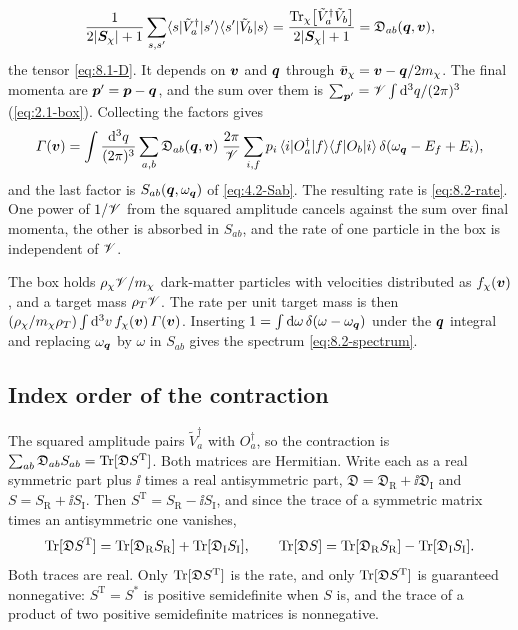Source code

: \begin{equation*}
  \frac{1}{2|\bm{S}_\chi| + 1}\sum_{s,s'}\langle s|\tilde V_a^\dagger|s'\rangle\langle s'|\tilde V_b|s\rangle = \frac{\operatorname{Tr}_\chi\bigl[\tilde V_a^\dagger\tilde V_b\bigr]}{2|\bm{S}_\chi| + 1} = \mathfrak{D}_{ab}(\bm{q},\bm{v}) ,
\end{equation*}
the tensor \cref{eq:8.1-D}. It depends on $\bm{v}$ and $\bm{q}$ through $\bar{\bm{v}}_\chi = \bm{v} - \bm{q}/2m_{\chi}$. The final momenta are $\bm{p}' = \bm{p} - \bm{q}$, and the sum over them is $\sum_{\bm{p}'} = \mathscr{V}\int\mathrm{d}^3q/(2\pi)^3$ (\cref{eq:2.1-box}). Collecting the factors gives
\begin{equation*}
  \varGamma(\bm{v}) = \int\frac{\mathrm{d}^3q}{(2\pi)^3}\sum_{a,b}\mathfrak{D}_{ab}(\bm{q},\bm{v})\;\frac{2\pi}{\mathscr{V}}\sum_{i,f}p_i\,\langle i|O_a^\dagger|f\rangle\langle f|O_b|i\rangle\,\delta(\omega_{\bm{q}} - E_f + E_i) ,
\end{equation*}
and the last factor is $S_{ab}(\bm{q},\omega_{\bm{q}})$ of \cref{eq:4.2-Sab}. The resulting rate is \cref{eq:8.2-rate}. One power of $1/\mathscr{V}$ from the squared amplitude cancels against the sum over final momenta, the other is absorbed in $S_{ab}$, and the rate of one particle in the box is independent of $\mathscr{V}$.

The box holds $\rho_\chi \mathscr{V}/m_{\chi}$ dark-matter particles with velocities distributed as $f_\chi(\bm{v})$, and a target mass $\rho_T\mathscr{V}$. The rate per unit target mass is then $(\rho_\chi/m_{\chi}\rho_T)\int\mathrm{d}^3v\,f_\chi(\bm{v})\,\varGamma(\bm{v})$. Inserting $1 = \int\mathrm{d}\omega\,\delta(\omega - \omega_{\bm{q}})$ under the $\bm{q}$ integral and replacing $\omega_{\bm{q}}$ by $\omega$ in $S_{ab}$ gives the spectrum \cref{eq:8.2-spectrum}.

\subsection{Index order of the contraction}

The squared amplitude pairs $\tilde V_a^\dagger$ with $O_a^\dagger$, so the contraction is $\sum_{ab}\mathfrak{D}_{ab}S_{ab} = \operatorname{Tr}[\mathfrak{D}S^{\mathrm{T}}]$. Both matrices are Hermitian. Write each as a real symmetric part plus $\ii$ times a real antisymmetric part, $\mathfrak{D} = \mathfrak{D}_{\mathrm{R}} + \ii\mathfrak{D}_{\mathrm{I}}$ and $S = S_{\mathrm{R}} + \ii S_{\mathrm{I}}$. Then $S^{\mathrm{T}} = S_{\mathrm{R}} - \ii S_{\mathrm{I}}$, and since the trace of a symmetric matrix times an antisymmetric one vanishes,
\begin{equation*}
  \operatorname{Tr}[\mathfrak{D}S^{\mathrm{T}}] = \operatorname{Tr}[\mathfrak{D}_{\mathrm{R}}S_{\mathrm{R}}] + \operatorname{Tr}[\mathfrak{D}_{\mathrm{I}}S_{\mathrm{I}}], \qquad
  \operatorname{Tr}[\mathfrak{D}S] = \operatorname{Tr}[\mathfrak{D}_{\mathrm{R}}S_{\mathrm{R}}] - \operatorname{Tr}[\mathfrak{D}_{\mathrm{I}}S_{\mathrm{I}}] .
\end{equation*}
Both traces are real. Only $\operatorname{Tr}[\mathfrak{D}S^{\mathrm{T}}]$ is the rate, and only $\operatorname{Tr}[\mathfrak{D}S^{\mathrm{T}}]$ is guaranteed nonnegative: $S^{\mathrm{T}} = S^*$ is positive semidefinite when $S$ is, and the trace of a product of two positive semidefinite matrices is nonnegative.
──────────
• [What is needed]: Wherever the string "dagger" appears in the records, copy the whole line.

• [Result for this task]:
  \frac{1}{2|\bm{S}_\chi| + 1}\sum_{s,s'}\langle s|\tilde V_a^\dagger|s'\rangle\langle s'|\tilde V_b|s\rangle = \frac{\operatorname{Tr}_\chi\bigl[\tilde V_a^\dagger\tilde V_b\bigr]}{2|\bm{S}_\chi| + 1} = \mathfrak{D}_{ab}(\bm{q},\bm{v}) ,
  \varGamma(\bm{v}) = \int\frac{\mathrm{d}^3q}{(2\pi)^3}\sum_{a,b}\mathfrak{D}_{ab}(\bm{q},\bm{v})\;\frac{2\pi}{\mathscr{V}}\sum_{i,f}p_i\,\langle i|O_a^\dagger|f\rangle\langle f|O_b|i\rangle\,\delta(\omega_{\bm{q}} - E_f + E_i) ,
The squared amplitude pairs $\tilde V_a^\dagger$ with $O_a^\dagger$, so the contraction is $\sum_{ab}\mathfrak{D}_{ab}S_{ab} = \operatorname{Tr}[\mathfrak{D}S^{\mathrm{T}}]$. Both matrices are Hermitian. Write each as a real symmetric part plus $\ii$ times a real antisymmetric part, $\mathfrak{D} = \mathfrak{D}_{\mathrm{R}} + \ii\mathfrak{D}_{\mathrm{I}}$ and $S = S_{\mathrm{R}} + \ii S_{\mathrm{I}}$. Then $S^{\mathrm{T}} = S_{\mathrm{R}} - \ii S_{\mathrm{I}}$, and since the trace of a symmetric matrix times an antisymmetric one vanishes,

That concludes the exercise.